OregonDigital / oregondigital_2

The active development on Oregon Digital 2 is in the https://github.com/OregonDigital/OD2 repo.
Other
1 stars 1 forks source link

Proposal: write our own bagit code locally #291

Open jechols opened 8 years ago

jechols commented 8 years ago

We use the hybag gem and the bagit library to handle bags. Both gems haven't seen updates in a while, and both gems (in my opinion) overcomplicate what could be a very simple local process.

The bag spec is absurdly simple. I propose that we do not use any libraries and just handle bags within our app's code. If we find that our code really makes sense to the community, maybe we push it somewhere, but looking at hybag I'm not seeing a lot of benefit to the extra work that's been done to try and make the thing generic.

One issue I see with the current approach is the "one bag per asset" mindset. By only putting one asset in each bag, we're adding a fair amount of overhead. A bulk ingest of 5000 assets means reading 5000 separate bag manifests, rather than just one.

Additionally, verification of bags becomes meaningless.
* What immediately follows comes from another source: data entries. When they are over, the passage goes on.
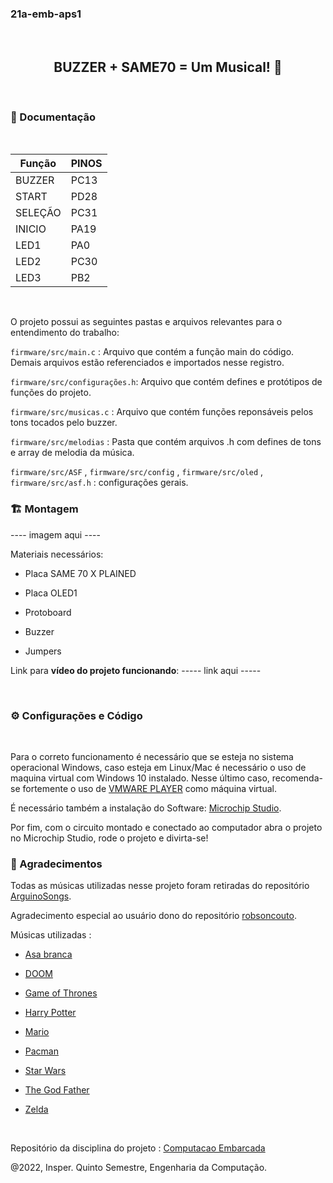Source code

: ### 21a-emb-aps1
<br>

<div align = "center" >
<h2> BUZZER + SAME70 = Um Musical! 🎷️</h2>
</div>
<br>

### 📑️ Documentação 
<br>

| Função  |      PINOS      |
|---------|-----------------|
| BUZZER  |      PC13       |
| START   |      PD28       |
| SELEÇÃO |      PC31       |
| INICIO  |      PA19       |
| LED1    |      PA0        |
| LED2    |      PC30       |
| LED3    |      PB2        |
<br>

O projeto possui as seguintes pastas e arquivos relevantes para o entendimento do trabalho:


`firmware/src/main.c` : Arquivo que contém a função main do código. Demais arquivos estão referenciados e importados nesse registro.


`firmware/src/configurações.h`: Arquivo que contém defines e protótipos de funções do projeto.


`firmware/src/musicas.c` : Arquivo que contém funções reponsáveis pelos tons tocados pelo buzzer. 


`firmware/src/melodias` : Pasta que contém arquivos .h com defines de tons e array de melodia da música. 


`firmware/src/ASF` , `firmware/src/config` , `firmware/src/oled` , `firmware/src/asf.h` : configurações gerais. 


### 🏗️ Montagem 


---- imagem aqui ----

Materiais necessários:

- Placa SAME 70 X PLAINED 

- Placa OLED1

- Protoboard

- Buzzer 

- Jumpers

Link para <b>vídeo do projeto funcionando</b>: ----- link aqui -----

<br>

### ⚙️ Configurações e Código 
<br>


Para o correto funcionamento é necessário que se esteja no sistema operacional Windows, caso esteja em Linux/Mac é necessário o uso de maquina virtual com  Windows 10 instalado. Nesse último caso,  recomenda-se fortemente o uso de [VMWARE PLAYER](https://www.vmware.com/products/workstation-player.html) como máquina virtual.

É necessário também a instalação do Software: [Microchip Studio](https://www.microchip.com/content/dam/mchp/documents/parked-documents/as-installer-7.0.2542-web.exe).

Por fim, com o circuito montado e conectado ao computador abra o projeto no Microchip Studio, rode o projeto e divirta-se!

###  📌️ Agradecimentos

Todas as músicas utilizadas nesse projeto foram retiradas do repositório [ArguinoSongs](https://github.com/robsoncouto/arduino-songs). 

Agradecimento especial ao usuário dono do repositório [robsoncouto](https://github.com/robsoncouto).

Músicas utilizadas :

- [Asa branca](https://github.com/robsoncouto/arduino-songs/blob/master/asabranca/asabranca.ino)

- [DOOM](https://github.com/robsoncouto/arduino-songs/blob/master/doom/doom.ino) 

- [Game of Thrones](https://github.com/robsoncouto/arduino-songs/blob/master/gameofthrones/gameofthrones.ino)

- [Harry Potter](https://github.com/robsoncouto/arduino-songs/blob/master/harrypotter/harrypotter.ino)

- [Mario](https://github.com/robsoncouto/arduino-songs/blob/master/supermariobros/supermariobros.ino)

- [Pacman](https://github.com/robsoncouto/arduino-songs/blob/master/pacman/pacman.ino)

- [Star Wars](https://github.com/robsoncouto/arduino-songs/blob/master/starwars/starwars.ino)

- [The God Father](https://github.com/robsoncouto/arduino-songs/blob/master/thegodfather/thegodfather.ino)

- [Zelda](https://github.com/robsoncouto/arduino-songs/blob/master/zeldatheme/zeldatheme.ino)
<br>


Repositório da disciplina do projeto : [Computacao Embarcada](https://insper.github.io/ComputacaoEmbarcada/)

@2022, Insper. Quinto Semestre, Engenharia da Computação.
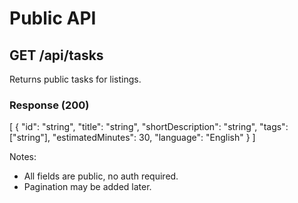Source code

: # Public API

## GET /api/tasks
Returns public tasks for listings.

### Response (200)
[
  {
    "id": "string",
    "title": "string",
    "shortDescription": "string",
    "tags": ["string"],
    "estimatedMinutes": 30,
    "language": "English"
  }
]

Notes:
- All fields are public, no auth required.
- Pagination may be added later.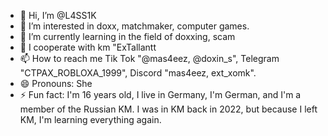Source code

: - 👋 Hi, I’m @L4SS1K
- 👀 I’m interested in doxx, matchmaker, computer games.
- 🌱 I’m currently learning in the field of doxxing, scam
- 💞️ I cooperate with km "ExTallantt
- 📫 How to reach me Tik Tok "@mas4eez, @doxin_s", Telegram "CTPAX_ROBLOXA_1999", Discord "mas4eez, ext_xomk".
- 😄 Pronouns: She
- ⚡ Fun fact: I'm 16 years old, I live in Germany, I'm German, and I'm a member of the Russian KM. I was in KM back in 2022, but because I left KM, I'm learning everything again.

<!---
L4SS1K/L4SS1K is a ✨ special ✨ repository because its `README.md` (this file) appears on your GitHub profile.
You can click the Preview link to take a look at your changes.
--->
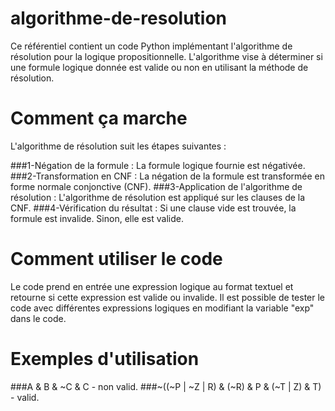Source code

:# algorithme-de-resolution
Ce référentiel contient un code Python implémentant l'algorithme de résolution pour la logique propositionnelle. L'algorithme vise à déterminer si une formule logique donnée est valide ou non en utilisant la méthode de résolution.
# Comment ça marche
L'algorithme de résolution suit les étapes suivantes :

###1-Négation de la formule : La formule logique fournie est négativée.
###2-Transformation en CNF : La négation de la formule est transformée en forme normale conjonctive (CNF).
###3-Application de l'algorithme de résolution : L'algorithme de résolution est appliqué sur les clauses de la CNF.
###4-Vérification du résultat : Si une clause vide est trouvée, la formule est invalide. Sinon, elle est valide.
# Comment utiliser le code
Le code prend en entrée une expression logique au format textuel et retourne si cette expression est valide ou invalide.
Il est possible de tester le code avec différentes expressions logiques en modifiant la variable "exp" dans le code.
# Exemples d'utilisation
###A & B & ~C & C  - non valid.
###~((~P | ~Z | R) & (~R) & P & (~T | Z) & T) - valid.

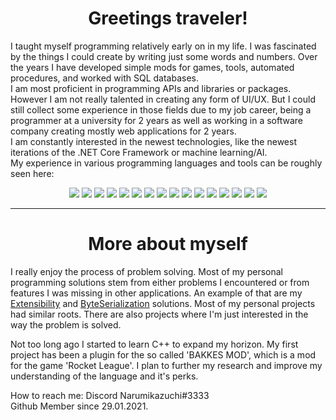 <h1 align="center">Greetings traveler!</h1>
  
I taught myself programming relatively early on in my life. I was fascinated by the things I could create by writing just some words and numbers. Over the years I have developed simple mods for games, tools, automated procedures, and worked with SQL databases.  
I am most proficient in programming APIs and libraries or packages. However I am not really talented in creating any form of UI/UX. But I could still collect some experience in those fields due to my job career, being a programmer at a university for 2 years as well as working in a software company creating mostly web applications for 2 years.  
I am constantly interested in the newest technologies, like the newest iterations of the .NET Core Framework or machine learning/AI.  
My experience in various programming languages and tools can be roughly seen here:  
<p align="center">
  <img src="https://img.shields.io/badge/Visual%20Studio-11%20years-7f4ad5" />
  <img src="https://img.shields.io/badge/C%23-11%20years-178600" />
  <img src="https://img.shields.io/badge/WinForms-9%20years-178600" />
  <img src="https://img.shields.io/badge/WPF%20and%20XAML-6%20years-178600" />
  <img src="https://img.shields.io/badge/ASP.NET%20Core-2%20years-178600" />
  <img src="https://img.shields.io/badge/C%2B%2B-1%20year-f34b7d" />
  <img src="https://img.shields.io/badge/Java-1%20year-b07219" />
  <img src="https://img.shields.io/badge/SQL-4%20years-2360ba" />
  <img src="https://img.shields.io/badge/VBA-3%20years-867db1" />
  <img src="https://img.shields.io/badge/HTML-7%20years-e34c26" />
  <img src="https://img.shields.io/badge/CSS-7%20years-563d7c" />
  <img src="https://img.shields.io/badge/Javascript-6%20years-f1e05a" />
  <img src="https://img.shields.io/badge/PHP-3%20years-4f5d95" />
  <img src="https://img.shields.io/badge/Git-3%20years-ba234e" />
  <img src="https://img.shields.io/badge/Typescript-2%20years-4580dc" />
  <img src="https://img.shields.io/badge/React-2%20years-4580dc" />
</p>  

---
  
<h1 align="center">More about myself</h1>
<p>
I really enjoy the process of problem solving. Most of my personal programming solutions stem from either problems I encountered or from features I was missing in other applications. An example of that are my <a href="https://github.com/Narumikazuchi/Extensibility">Extensibility</a> and <a href="https://github.com/Narumikazuchi/Generators.ByteSerialization">ByteSerialization</a> solutions. Most of my personal projects had similar roots. There are also projects where I'm just interested in the way the problem is solved.  
</p>
<p>
Not too long ago I started to learn C++ to expand my horizon. My first project has been a plugin for the so called 'BAKKES MOD', which is a mod for the game 'Rocket League'. I plan to further my research and improve my understanding of the language and it's perks.
</p>
<p>
How to reach me: Discord Narumikazuchi#3333<br />
Github Member since 29.01.2021.
</p>  

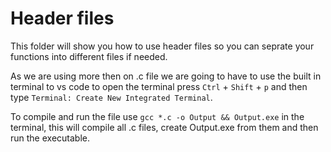 # Header files

This folder will show you how to use header files so you can seprate your functions into different files if needed.

As we are using more then on .c file we are going to have to use the built in terminal to vs code to open the terminal press `Ctrl` + `Shift` + `p` and then type `Terminal: Create New Integrated Terminal`.

To compile and run the file use `gcc *.c -o Output && Output.exe` in the terminal, this will compile all .c files, create Output.exe from them and then run the executable.
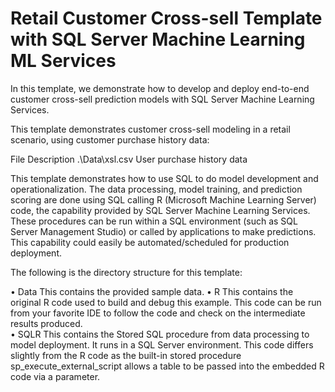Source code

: # Retail Customer Cross-sell Template with SQL Server Machine Learning ML Services

In this template, we demonstrate how to develop and deploy end-to-end customer cross-sell prediction models with SQL Server Machine Learning Services.

This template demonstrates customer cross-sell modeling in a retail scenario, using customer purchase history data:

File	Description
.\Data\xsl.csv	User purchase history data

This template demonstrates how to use SQL to do model development and operationalization. The data processing, model training, and prediction scoring are done using SQL calling R (Microsoft Machine Learning Server) code, the capability provided by SQL Server Machine Learning Services. These procedures can be run within a SQL environment (such as SQL Server Management Studio) or called by applications to make predictions. This capability could easily be automated/scheduled for production deployment.

The following is the directory structure for this template:

•	Data This contains the provided sample data.
•	R This contains the original R code used to build and debug this example. This code can be run from your favorite IDE to follow the code and check on the intermediate results produced.  
•	SQLR This contains the Stored SQL procedure from data processing to model deployment. It runs in a SQL Server environment. This code differs slightly from the R code as the built-in stored procedure sp_execute_external_script allows a table to be passed into the embedded R code via a parameter.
The point of a bag is to ensure validation in case files were missed or corrupted during transmission of data. When each asset is its own bag, we can validate that an individual asset got to its destination properly, but there is no automated mechanism to ensure the whole batch of assets made it. If we're expecting 5500 assets and only get 5400 of them, nothing in the application will know.

We already have so many places with too much room for human error. Bags are trivial to handle in our own codebase. It's not worth the extra error potential to use the current "one bag per asset" process. It's not worth the extra debugging and maintenance to use the bagit and hybag libraries.
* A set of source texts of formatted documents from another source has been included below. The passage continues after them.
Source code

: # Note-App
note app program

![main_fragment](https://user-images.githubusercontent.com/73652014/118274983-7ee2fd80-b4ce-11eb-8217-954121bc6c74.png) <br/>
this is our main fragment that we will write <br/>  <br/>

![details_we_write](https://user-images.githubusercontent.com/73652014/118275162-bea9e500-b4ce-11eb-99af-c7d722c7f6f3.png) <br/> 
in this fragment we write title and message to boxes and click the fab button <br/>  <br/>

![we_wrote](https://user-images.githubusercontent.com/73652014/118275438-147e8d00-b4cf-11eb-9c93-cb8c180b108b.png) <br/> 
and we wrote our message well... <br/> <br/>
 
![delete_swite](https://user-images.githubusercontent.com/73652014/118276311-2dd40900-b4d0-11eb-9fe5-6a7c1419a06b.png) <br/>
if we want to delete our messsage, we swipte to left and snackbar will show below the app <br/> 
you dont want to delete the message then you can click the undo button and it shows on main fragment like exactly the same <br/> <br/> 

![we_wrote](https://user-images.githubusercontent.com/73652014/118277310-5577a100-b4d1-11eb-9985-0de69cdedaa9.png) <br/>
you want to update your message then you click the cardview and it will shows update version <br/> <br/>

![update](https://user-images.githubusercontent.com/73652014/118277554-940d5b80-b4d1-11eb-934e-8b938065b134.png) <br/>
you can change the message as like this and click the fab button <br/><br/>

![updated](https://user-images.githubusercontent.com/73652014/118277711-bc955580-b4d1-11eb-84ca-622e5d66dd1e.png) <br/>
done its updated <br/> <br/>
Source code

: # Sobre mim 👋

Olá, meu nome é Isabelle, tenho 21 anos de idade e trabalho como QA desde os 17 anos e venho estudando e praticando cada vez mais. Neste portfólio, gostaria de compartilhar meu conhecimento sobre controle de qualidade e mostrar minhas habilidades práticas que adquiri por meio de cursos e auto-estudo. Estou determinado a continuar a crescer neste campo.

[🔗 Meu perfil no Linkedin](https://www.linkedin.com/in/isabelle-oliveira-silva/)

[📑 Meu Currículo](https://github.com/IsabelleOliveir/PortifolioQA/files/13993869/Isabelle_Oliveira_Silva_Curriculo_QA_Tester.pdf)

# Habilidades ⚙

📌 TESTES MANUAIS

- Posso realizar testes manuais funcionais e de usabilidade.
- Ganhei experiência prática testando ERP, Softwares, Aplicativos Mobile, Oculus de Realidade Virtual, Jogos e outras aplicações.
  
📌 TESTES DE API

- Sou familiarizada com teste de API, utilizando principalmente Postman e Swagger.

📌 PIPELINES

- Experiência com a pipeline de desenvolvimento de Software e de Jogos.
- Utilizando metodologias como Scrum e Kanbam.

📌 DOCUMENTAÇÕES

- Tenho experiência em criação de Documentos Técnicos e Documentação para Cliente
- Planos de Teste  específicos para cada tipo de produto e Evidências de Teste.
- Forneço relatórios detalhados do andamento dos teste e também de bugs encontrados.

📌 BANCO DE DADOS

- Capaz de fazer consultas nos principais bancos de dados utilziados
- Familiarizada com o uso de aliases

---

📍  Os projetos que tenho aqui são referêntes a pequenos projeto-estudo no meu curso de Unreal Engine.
As a possibly separate issue, in a perfect world, I'd like to see the bag ingest doing something with workflow metadata so that when an asset comes from a bag, we can identify the bag from which it came, and we can see if the bag as a whole was ingested properly. Items ingested from bags shouldn't be visible or even reviewable unless the whole bag ingest succeeded. If a bag ingest fails, all items from that bag should be purged from fedora.